AMD has discontinued its proprietary AMDVLK Vulkan driver for Linux, shifting focus entirely to the open-source RADV driver. New benchmarks reveal how the latest RADV stacks up against the final AMDVLK release, particularly in ray-tracing performance. Tests were conducted on recent Radeon graphics cards to mark the end of AMDVLK development.
In a significant move for Linux graphics support, AMD halted development of its proprietary AMDVLK driver in May 2025, opting instead to concentrate resources on the Mesa-based RADV driver. This decision aligns with long-standing preferences among Linux enthusiasts and gamers, who have favored the open-source RadeonSI and RADV combination for its reliability and performance gains in recent years.

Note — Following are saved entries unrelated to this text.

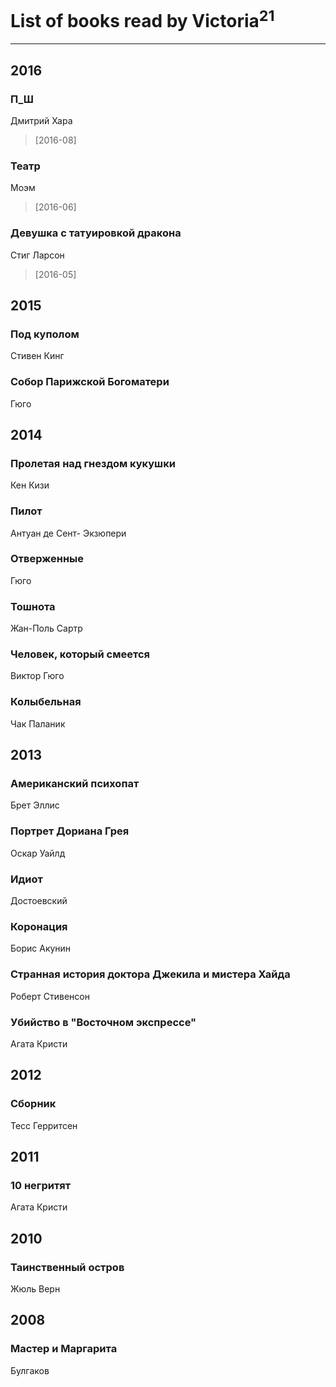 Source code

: # List of books read by Victoria<sup>21</sup>
---

## 2016

### П_Ш
Дмитрий Хара
> [2016-08] 


### Театр
Моэм
> [2016-06] 


### Девушка с татуировкой дракона
Стиг Ларсон
> [2016-05] 



## 2015

### Под куполом
Стивен Кинг


### Собор Парижской Богоматери
Гюго



## 2014

### Пролетая над гнездом кукушки
Кен Кизи


### Пилот
Антуан де Сент- Экзюпери


### Отверженные
Гюго


### Тошнота
Жан-Поль Сартр


### Человек, который смеется
Виктор Гюго


### Колыбельная
Чак Паланик



## 2013

### Американский психопат
Брет Эллис


### Портрет Дориана Грея
Оскар Уайлд


### Идиот
Достоевский


### Коронация
Борис Акунин


### Странная история доктора Джекила и мистера Хайда
Роберт Стивенсон


### Убийство в "Восточном экспрессе"
Агата Кристи



## 2012

### Сборник
Тесс Герритсен



## 2011

### 10 негритят
Агата Кристи



## 2010

### Таинственный остров
Жюль Верн



## 2008

### Мастер и Маргарита
Булгаков



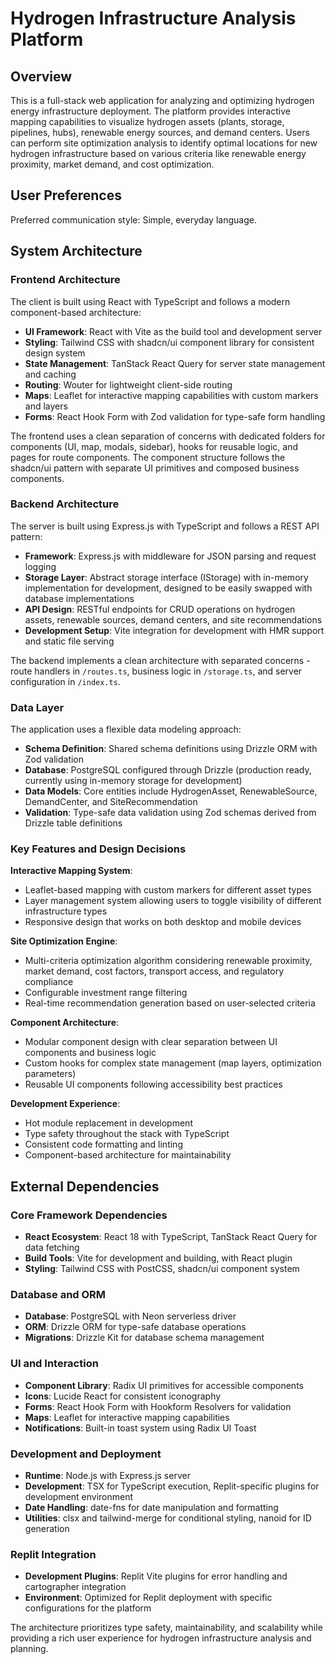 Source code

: # Hydrogen Infrastructure Analysis Platform

## Overview

This is a full-stack web application for analyzing and optimizing hydrogen energy infrastructure deployment. The platform provides interactive mapping capabilities to visualize hydrogen assets (plants, storage, pipelines, hubs), renewable energy sources, and demand centers. Users can perform site optimization analysis to identify optimal locations for new hydrogen infrastructure based on various criteria like renewable energy proximity, market demand, and cost optimization.

## User Preferences

Preferred communication style: Simple, everyday language.

## System Architecture

### Frontend Architecture
The client is built using React with TypeScript and follows a modern component-based architecture:

- **UI Framework**: React with Vite as the build tool and development server
- **Styling**: Tailwind CSS with shadcn/ui component library for consistent design system
- **State Management**: TanStack React Query for server state management and caching
- **Routing**: Wouter for lightweight client-side routing
- **Maps**: Leaflet for interactive mapping capabilities with custom markers and layers
- **Forms**: React Hook Form with Zod validation for type-safe form handling

The frontend uses a clean separation of concerns with dedicated folders for components (UI, map, modals, sidebar), hooks for reusable logic, and pages for route components. The component structure follows the shadcn/ui pattern with separate UI primitives and composed business components.

### Backend Architecture
The server is built using Express.js with TypeScript and follows a REST API pattern:

- **Framework**: Express.js with middleware for JSON parsing and request logging
- **Storage Layer**: Abstract storage interface (IStorage) with in-memory implementation for development, designed to be easily swapped with database implementations
- **API Design**: RESTful endpoints for CRUD operations on hydrogen assets, renewable sources, demand centers, and site recommendations
- **Development Setup**: Vite integration for development with HMR support and static file serving

The backend implements a clean architecture with separated concerns - route handlers in `/routes.ts`, business logic in `/storage.ts`, and server configuration in `/index.ts`.

### Data Layer
The application uses a flexible data modeling approach:

- **Schema Definition**: Shared schema definitions using Drizzle ORM with Zod validation
- **Database**: PostgreSQL configured through Drizzle (production ready, currently using in-memory storage for development)
- **Data Models**: Core entities include HydrogenAsset, RenewableSource, DemandCenter, and SiteRecommendation
- **Validation**: Type-safe data validation using Zod schemas derived from Drizzle table definitions

### Key Features and Design Decisions

**Interactive Mapping System**:
- Leaflet-based mapping with custom markers for different asset types
- Layer management system allowing users to toggle visibility of different infrastructure types
- Responsive design that works on both desktop and mobile devices

**Site Optimization Engine**:
- Multi-criteria optimization algorithm considering renewable proximity, market demand, cost factors, transport access, and regulatory compliance
- Configurable investment range filtering
- Real-time recommendation generation based on user-selected criteria

**Component Architecture**:
- Modular component design with clear separation between UI components and business logic
- Custom hooks for complex state management (map layers, optimization parameters)
- Reusable UI components following accessibility best practices

**Development Experience**:
- Hot module replacement in development
- Type safety throughout the stack with TypeScript
- Consistent code formatting and linting
- Component-based architecture for maintainability

## External Dependencies

### Core Framework Dependencies
- **React Ecosystem**: React 18 with TypeScript, TanStack React Query for data fetching
- **Build Tools**: Vite for development and building, with React plugin
- **Styling**: Tailwind CSS with PostCSS, shadcn/ui component system

### Database and ORM
- **Database**: PostgreSQL with Neon serverless driver
- **ORM**: Drizzle ORM for type-safe database operations
- **Migrations**: Drizzle Kit for database schema management

### UI and Interaction
- **Component Library**: Radix UI primitives for accessible components
- **Icons**: Lucide React for consistent iconography
- **Forms**: React Hook Form with Hookform Resolvers for validation
- **Maps**: Leaflet for interactive mapping capabilities
- **Notifications**: Built-in toast system using Radix UI Toast

### Development and Deployment
- **Runtime**: Node.js with Express.js server
- **Development**: TSX for TypeScript execution, Replit-specific plugins for development environment
- **Date Handling**: date-fns for date manipulation and formatting
- **Utilities**: clsx and tailwind-merge for conditional styling, nanoid for ID generation

### Replit Integration
- **Development Plugins**: Replit Vite plugins for error handling and cartographer integration
- **Environment**: Optimized for Replit deployment with specific configurations for the platform

The architecture prioritizes type safety, maintainability, and scalability while providing a rich user experience for hydrogen infrastructure analysis and planning. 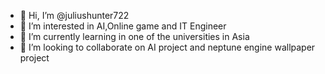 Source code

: - 👋 Hi, I’m @juliushunter722
- 👀 I’m interested in AI,Online game and IT Engineer
- 🌱 I’m currently learning in one of the universities in Asia
- 💞️ I’m looking to collaborate on AI project and neptune engine wallpaper project


<!---
juliushunter722/juliushunter722 is a ✨ special ✨ repository because its `README.md` (this file) appears on your GitHub profile.
You can click the Preview link to take a look at your changes.
--->

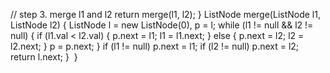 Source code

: // step 3. merge l1 and l2
return merge(l1, l2);
}
ListNode merge(ListNode l1, ListNode l2) {
ListNode l = new ListNode(0), p = l;
while (l1 != null && l2 != null) {
if (l1.val < l2.val) {
p.next = l1;
l1 = l1.next;
} else {
p.next = l2;
l2 = l2.next;
}
p = p.next;
}
if (l1 != null)
p.next = l1;
if (l2 != null)
p.next = l2;
return l.next;
}
​
} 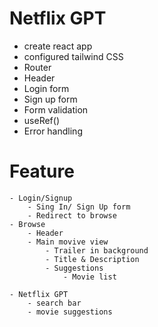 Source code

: # Netflix GPT

- create react app
- configured tailwind CSS
- Router
- Header
- Login form
- Sign up form
- Form validation
- useRef()
- Error handling

# Feature
    - Login/Signup
        - Sing In/ Sign Up form
        - Redirect to browse
    - Browse 
        - Header
        - Main movive view
            - Trailer in background
            - Title & Description
            - Suggestions
                - Movie list
                
    - Netflix GPT
        - search bar
        - movie suggestions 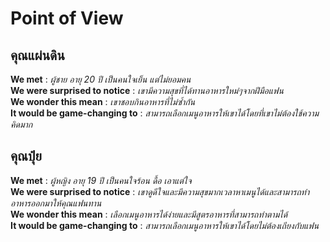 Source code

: # Point of View <br>
## คุณแผ่นดิน <br>
**We met** :  *ผู้ชาย อายุ 20 ปี เป็นคนใจเย็น แต่ไม่ยอมคน <br>* 
**We were surprised to notice** :  *เขามีความสุขที่ได้ทานอาหารใหม่ๆจากฝีมือแฟน <br>* 
**We wonder this mean** :  *เขาชอบกินอาหารที่ไม่ซ้ำกัน <br>* 
**It would be game-changing to** :  *สามารถเลือกเมนูอาหารให้เขาได้โดยที่เขาไม่ต้องใช้ความคิดมาก <br>* 

## คุณปุ๋ย <br>
**We met** :  *ผู้หญิง อายุ 19 ปี เป็นคนใจร้อน ดื้อ เอาแต่ใจ <br>* 
**We were surprised to notice** :  *เขาดูดีใจและมีความสุขมากเวลาหาเมนูได้และสามารถทำอาหารออกมาให้คุณแฟนทาน <br>* 
**We wonder this mean** :  *เลือกเมนูอาหารได้ง่ายและมีสูตรอาหารที่สามารถทำตามได้ <br>* 
**It would be game-changing to** :  *สามารถเลือกเมนูอาหารให้เขาได้โดยไม่ต้องเถียงกับแฟน <br>* 
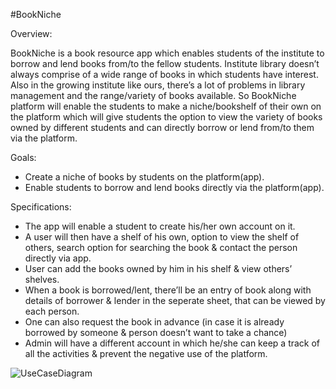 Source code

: #BookNiche

Overview:

BookNiche is a book resource app which enables students of the institute to borrow and lend books from/to the fellow students. Institute library doesn’t always comprise of a wide range of books in which students have interest. Also in the growing institute like ours, there’s a lot of problems in library management and the range/variety of books available. So BookNiche platform will enable the students to make a niche/bookshelf of their own on the platform which will give students the option to view the variety of books owned by different students and can directly borrow or lend from/to them via the platform.

Goals:

* Create a niche of books by students on the platform(app).
* Enable students to borrow and lend books directly via the platform(app).

Specifications:

* The app will enable a student to create his/her own account on it.
* A user will then have a shelf of his own, option to view the shelf of others, search option for searching the book & contact the person   directly via app.
* User can add the books owned by him in his shelf & view others’ shelves.
* When a book is borrowed/lent, there’ll be an entry of book along with details of borrower & lender in the seperate sheet, that can be     viewed by each person.
* One can also request the book in advance (in case it is already borrowed by someone & person doesn’t want to take a chance)
* Admin will have a different account in which he/she can keep a track of all the activities & prevent the negative use of the platform.

![UseCaseDiagram](https://user-images.githubusercontent.com/38361186/69029563-56726400-09fb-11ea-991a-c410f78faa3a.png)
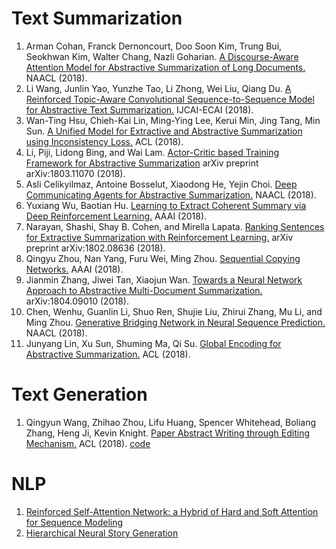 # Text Summarization
1. Arman Cohan, Franck Dernoncourt, Doo Soon Kim, Trung Bui, Seokhwan Kim, Walter Chang, Nazli Goharian. [A Discourse-Aware Attention Model for Abstractive Summarization of Long Documents.](https://arxiv.org/abs/1804.05685) NAACL (2018).
2. Li Wang, Junlin Yao, Yunzhe Tao, Li Zhong, Wei Liu, Qiang Du. [A Reinforced Topic-Aware Convolutional Sequence-to-Sequence Model for Abstractive Text Summarization.](https://arxiv.org/abs/1805.03616) IJCAI-ECAI (2018).
3. Wan-Ting Hsu, Chieh-Kai Lin, Ming-Ying Lee, Kerui Min, Jing Tang, Min Sun. [A Unified Model for Extractive and Abstractive Summarization using Inconsistency Loss.](https://arxiv.org/pdf/1805.06266.pdf) ACL (2018).
4. Li, Piji, Lidong Bing, and Wai Lam. [Actor-Critic based Training Framework for Abstractive Summarization](https://arxiv.org/abs/1803.11070) arXiv preprint arXiv:1803.11070 (2018).
5. Asli Celikyilmaz, Antoine Bosselut, Xiaodong He, Yejin Choi. [Deep Communicating Agents for Abstractive Summarization.](https://arxiv.org/abs/1803.10357) NAACL (2018).
6. Yuxiang Wu, Baotian Hu. [Learning to Extract Coherent Summary via Deep Reinforcement Learning.](https://arxiv.org/abs/1804.07036) AAAI (2018).
7. Narayan, Shashi, Shay B. Cohen, and Mirella Lapata. [Ranking Sentences for Extractive Summarization with Reinforcement Learning.](https://arxiv.org/abs/1802.08636) arXiv preprint arXiv:1802.08636 (2018).
8. Qingyu Zhou, Nan Yang, Furu Wei, Ming Zhou. [Sequential Copying Networks.](https://www.aaai.org/ocs/index.php/AAAI/AAAI18/paper/view/16323) AAAI (2018).
9. Jianmin Zhang, Jiwei Tan, Xiaojun Wan. [Towards a Neural Network Approach to Abstractive Multi-Document Summarization.](https://arxiv.org/abs/1804.09010) arXiv:1804.09010 (2018).
10. Chen, Wenhu, Guanlin Li, Shuo Ren, Shujie Liu, Zhirui Zhang, Mu Li, and Ming Zhou. [Generative Bridging Network in Neural Sequence Prediction.](https://arxiv.org/abs/1706.09152) NAACL (2018).
11. Junyang Lin, Xu Sun, Shuming Ma, Qi Su. [Global Encoding for Abstractive Summarization.](https://arxiv.org/pdf/1805.03989.pdf) ACL (2018).

# Text Generation
1. Qingyun Wang, Zhihao Zhou, Lifu Huang, Spencer Whitehead, Boliang Zhang, Heng Ji, Kevin Knight. [Paper Abstract Writing through Editing Mechanism.](https://arxiv.org/pdf/1805.06064.pdf)  ACL (2018). [code](https://github.com/EagleW/Writing-editing-Network)

# NLP
1. [Reinforced Self-Attention Network: a Hybrid of Hard and Soft Attention for Sequence Modeling]()
2. [Hierarchical Neural Story Generation]()
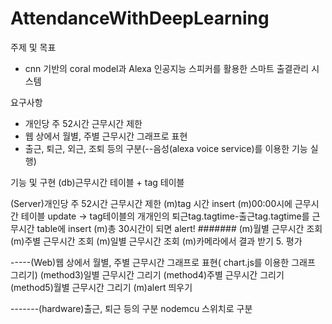 # AttendanceWithDeepLearning
주제 및 목표
- cnn 기반의 coral model과 Alexa 인공지능 스피커를 활용한 스마트 출결관리 시스템

요구사항
- 개인당 주 52시간 근무시간 제한
- 웹 상에서 월별, 주별 근무시간 그래프로 표현
- 출근, 퇴근, 외근, 조퇴 등의 구분(--음성(alexa voice service)를 이용한 기능 실행)


기능 및 구현
(db)근무시간 테이블 + tag 테이블

(Server)개인당 주 52시간 근무시간 제한
(m)tag 시간 insert
(m)00:00시에 근무시간 테이블 update -> tag테이블의 개개인의 퇴근tag.tagtime-출근tag.tagtime를 근무시간 table에 insert
(m)총 30시간이 되면 alert! #######
(m)월별 근무시간 조회
(m)주별 근무시간 조회
(m)일별 근무시간 조회
(m)카메라에서 결과 받기
5. 평가

-----(Web)웹 상에서 월별, 주별 근무시간 그래프로 표현( chart.js를 이용한 그래프 그리기)
 (method3)일별 근무시간 그리기
 (method4)주별 근무시간 그리기
 (method5)월별 근무시간 그리기
 (m)alert 띄우기

-------(hardware)출근, 퇴근 등의 구분
 nodemcu 스위치로 구분
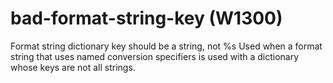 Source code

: # bad-format-string-key (W1300)

Format string dictionary key should be a string, not %s Used when a
format string that uses named conversion specifiers is used with a
dictionary whose keys are not all strings.
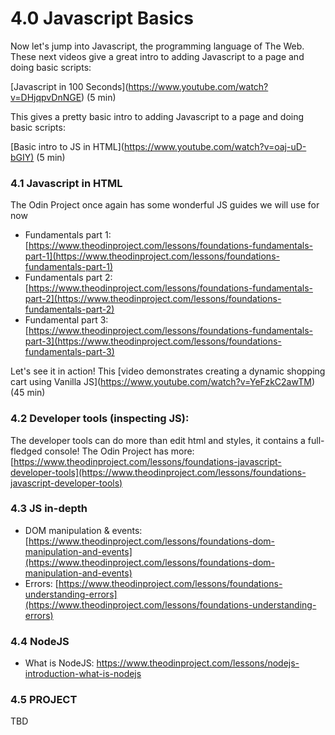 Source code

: # 4.0 Javascript Basics

Now let's jump into Javascript, the programming language of The Web. These next videos give a great intro to adding Javascript to a page and doing basic scripts:

\[Javascript in 100 Seconds]\(https://www.youtube.com/watch?v=DHjqpvDnNGE) (5 min)



This gives a pretty basic intro to adding Javascript to a page and doing basic scripts:

\[Basic intro to JS in HTML]\([https://www.youtube.com/watch?v=oaj-uD-bGIY)](https://www.youtube.com/watch?v=oaj-uD-bGIY) (5 min)

### 4.1 Javascript in HTML

The Odin Project once again has some wonderful JS guides we will use for now

* Fundamentals part 1: [https://www.theodinproject.com/lessons/foundations-fundamentals-part-1](https://www.theodinproject.com/lessons/foundations-fundamentals-part-1)
* Fundamentals part 2: [https://www.theodinproject.com/lessons/foundations-fundamentals-part-2](https://www.theodinproject.com/lessons/foundations-fundamentals-part-2)
* Fundamental part 3: [https://www.theodinproject.com/lessons/foundations-fundamentals-part-3](https://www.theodinproject.com/lessons/foundations-fundamentals-part-3)

Let's see it in action! This \[video demonstrates creating a dynamic shopping cart using Vanilla JS]\(https://www.youtube.com/watch?v=YeFzkC2awTM) (45 min)

### 4.2 Developer tools (inspecting JS):

The developer tools can do more than edit html and styles, it contains a full-fledged console! The Odin Project has more: [https://www.theodinproject.com/lessons/foundations-javascript-developer-tools](https://www.theodinproject.com/lessons/foundations-javascript-developer-tools)

### 4.3 JS in-depth

* DOM manipulation & events: [https://www.theodinproject.com/lessons/foundations-dom-manipulation-and-events](https://www.theodinproject.com/lessons/foundations-dom-manipulation-and-events)
* Errors: [https://www.theodinproject.com/lessons/foundations-understanding-errors](https://www.theodinproject.com/lessons/foundations-understanding-errors)

### 4.4 NodeJS

* What is NodeJS: https://www.theodinproject.com/lessons/nodejs-introduction-what-is-nodejs

### 4.5 PROJECT

TBD
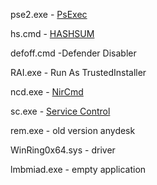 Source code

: pse2.exe - [PsExec](https://docs.microsoft.com/en-us/sysinternals/downloads/psexec)

hs.cmd - [HASHSUM](https://www.dostips.com/forum/viewtopic.php?t=7592)

defoff.cmd -Defender Disabler

RAI.exe - Run As TrustedInstaller

ncd.exe - [NirCmd](https://www.nirsoft.net/utils/nircmd.html)

sc.exe - [Service Control](https://ss64.com/nt/sc.html)

rem.exe - old version anydesk

WinRing0x64.sys - driver

lmbmiad.exe - empty application
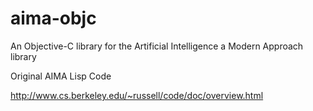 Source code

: aima-objc
=========

An Objective-C library for the Artificial Intelligence a Modern Approach library

Original AIMA Lisp Code

http://www.cs.berkeley.edu/~russell/code/doc/overview.html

The shift comes after years of AMD maintaining both proprietary and open-source options in its Radeon Software for Linux packages. Previously, AMDVLK held an edge in certain areas, notably Vulkan ray-tracing, but RADV has closed that gap substantially throughout 2025. To provide a conclusive comparison, benchmarks were run using the Radeon RX 9070 and RX 9070 XT graphics cards—the last models supported by AMDVLK.
The testing setup featured the final AMDVLK 2025.Q2.1 release pitted against RADV from Mesa 26.0-devel, dated December 20, 2025. These were executed on a system powered by the Ryzen 9 9950X3D processor, running Ubuntu 25.10 with the Linux 6.18 kernel. A range of Vulkan graphics and compute workloads was evaluated to assess performance differences across these high-end GPUs.
This end-of-year evaluation underscores RADV's maturation as AMD's primary Vulkan solution for Linux, potentially benefiting workstation and gaming applications moving forward. While specific benchmark results highlight RADV's improvements, the discontinuation of AMDVLK signals a full embrace of open-source development in AMD's Linux ecosystem.